Problem details: Where does the string "binom" appear in the records? Copy each line that holds it.

○ ○ ○ ○ ○ ○ ○

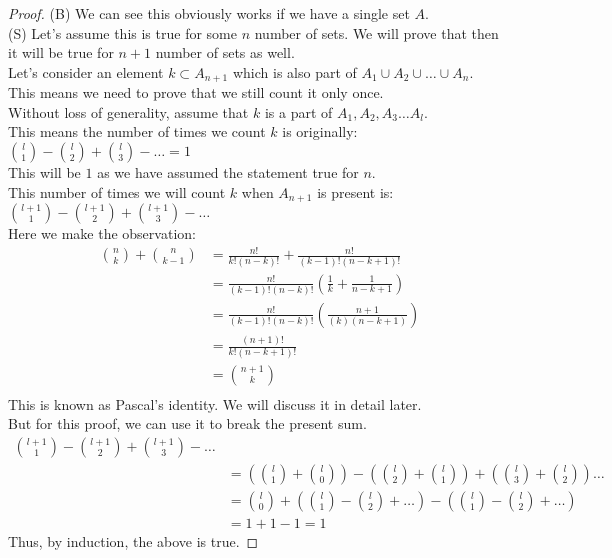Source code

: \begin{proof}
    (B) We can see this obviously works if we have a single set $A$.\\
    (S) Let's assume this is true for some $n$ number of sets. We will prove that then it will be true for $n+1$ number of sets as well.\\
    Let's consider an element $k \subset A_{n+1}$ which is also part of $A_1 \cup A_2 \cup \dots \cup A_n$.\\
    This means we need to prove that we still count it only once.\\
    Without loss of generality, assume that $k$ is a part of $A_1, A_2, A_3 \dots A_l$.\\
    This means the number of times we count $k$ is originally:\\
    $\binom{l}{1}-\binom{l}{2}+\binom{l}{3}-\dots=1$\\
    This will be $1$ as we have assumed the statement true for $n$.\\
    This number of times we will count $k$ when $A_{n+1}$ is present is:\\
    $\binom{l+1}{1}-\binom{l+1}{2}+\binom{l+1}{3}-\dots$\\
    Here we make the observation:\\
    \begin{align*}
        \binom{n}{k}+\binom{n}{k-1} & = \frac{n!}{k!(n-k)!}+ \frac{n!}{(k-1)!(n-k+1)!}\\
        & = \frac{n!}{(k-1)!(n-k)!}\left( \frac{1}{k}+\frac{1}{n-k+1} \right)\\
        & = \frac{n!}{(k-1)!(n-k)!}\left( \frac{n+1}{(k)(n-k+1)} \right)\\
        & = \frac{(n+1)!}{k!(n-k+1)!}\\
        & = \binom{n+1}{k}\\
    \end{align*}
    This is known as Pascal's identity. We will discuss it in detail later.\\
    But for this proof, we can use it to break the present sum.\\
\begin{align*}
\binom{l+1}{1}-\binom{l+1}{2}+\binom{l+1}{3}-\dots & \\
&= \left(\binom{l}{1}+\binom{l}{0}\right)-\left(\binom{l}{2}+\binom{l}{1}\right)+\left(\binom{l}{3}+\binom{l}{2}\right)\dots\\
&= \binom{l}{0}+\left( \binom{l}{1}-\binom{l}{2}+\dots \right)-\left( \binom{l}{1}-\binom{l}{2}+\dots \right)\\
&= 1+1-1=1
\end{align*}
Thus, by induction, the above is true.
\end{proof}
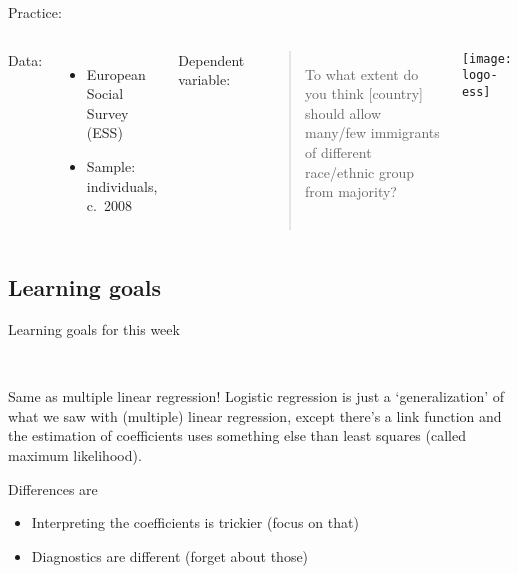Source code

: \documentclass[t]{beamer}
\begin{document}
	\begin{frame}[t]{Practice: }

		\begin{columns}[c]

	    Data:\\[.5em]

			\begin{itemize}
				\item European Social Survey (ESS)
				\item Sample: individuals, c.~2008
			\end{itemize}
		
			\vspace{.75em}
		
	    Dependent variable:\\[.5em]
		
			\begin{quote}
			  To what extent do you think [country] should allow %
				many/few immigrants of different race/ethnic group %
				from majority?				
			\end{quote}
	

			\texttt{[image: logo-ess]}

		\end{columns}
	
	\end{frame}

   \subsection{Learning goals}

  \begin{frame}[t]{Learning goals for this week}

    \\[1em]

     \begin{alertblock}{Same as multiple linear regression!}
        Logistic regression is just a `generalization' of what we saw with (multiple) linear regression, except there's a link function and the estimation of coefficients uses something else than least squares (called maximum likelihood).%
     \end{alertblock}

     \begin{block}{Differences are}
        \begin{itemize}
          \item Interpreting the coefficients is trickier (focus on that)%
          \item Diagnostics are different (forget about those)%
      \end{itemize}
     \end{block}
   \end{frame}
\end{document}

○ ○ ○ ○ ○ ○ ○

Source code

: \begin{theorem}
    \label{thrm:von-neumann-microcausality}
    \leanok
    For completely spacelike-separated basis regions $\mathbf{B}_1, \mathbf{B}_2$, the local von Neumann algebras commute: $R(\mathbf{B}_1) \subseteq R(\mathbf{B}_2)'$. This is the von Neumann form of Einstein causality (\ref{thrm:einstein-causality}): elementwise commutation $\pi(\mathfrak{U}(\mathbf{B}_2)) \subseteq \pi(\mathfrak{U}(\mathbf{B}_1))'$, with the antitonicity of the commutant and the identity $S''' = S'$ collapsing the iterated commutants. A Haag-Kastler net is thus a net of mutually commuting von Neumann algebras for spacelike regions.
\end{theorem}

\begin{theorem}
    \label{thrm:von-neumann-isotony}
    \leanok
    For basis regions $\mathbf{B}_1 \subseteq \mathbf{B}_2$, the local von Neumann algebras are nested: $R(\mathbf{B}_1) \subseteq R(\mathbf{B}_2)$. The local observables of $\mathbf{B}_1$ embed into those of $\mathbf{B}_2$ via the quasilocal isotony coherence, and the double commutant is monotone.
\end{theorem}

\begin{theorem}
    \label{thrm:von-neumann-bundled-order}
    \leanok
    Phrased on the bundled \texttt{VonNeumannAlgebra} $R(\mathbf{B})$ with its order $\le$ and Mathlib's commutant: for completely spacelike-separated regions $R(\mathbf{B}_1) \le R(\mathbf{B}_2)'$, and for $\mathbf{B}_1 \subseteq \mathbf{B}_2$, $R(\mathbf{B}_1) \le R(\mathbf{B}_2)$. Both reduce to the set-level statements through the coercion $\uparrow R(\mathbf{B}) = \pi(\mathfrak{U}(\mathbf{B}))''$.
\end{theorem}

○ ○ ○ ○ ○ ○ ○

Your solution:
    $\binom{l}{1}-\binom{l}{2}+\binom{l}{3}-\dots=1$\\
    $\binom{l+1}{1}-\binom{l+1}{2}+\binom{l+1}{3}-\dots$\\
        \binom{n}{k}+\binom{n}{k-1} & = \frac{n!}{k!(n-k)!}+ \frac{n!}{(k-1)!(n-k+1)!}\\
        & = \binom{n+1}{k}\\
\binom{l+1}{1}-\binom{l+1}{2}+\binom{l+1}{3}-\dots & \\
&= \left(\binom{l}{1}+\binom{l}{0}\right)-\left(\binom{l}{2}+\binom{l}{1}\right)+\left(\binom{l}{3}+\binom{l}{2}\right)\dots\\
&= \binom{l}{0}+\left( \binom{l}{1}-\binom{l}{2}+\dots \right)-\left( \binom{l}{1}-\binom{l}{2}+\dots \right)\\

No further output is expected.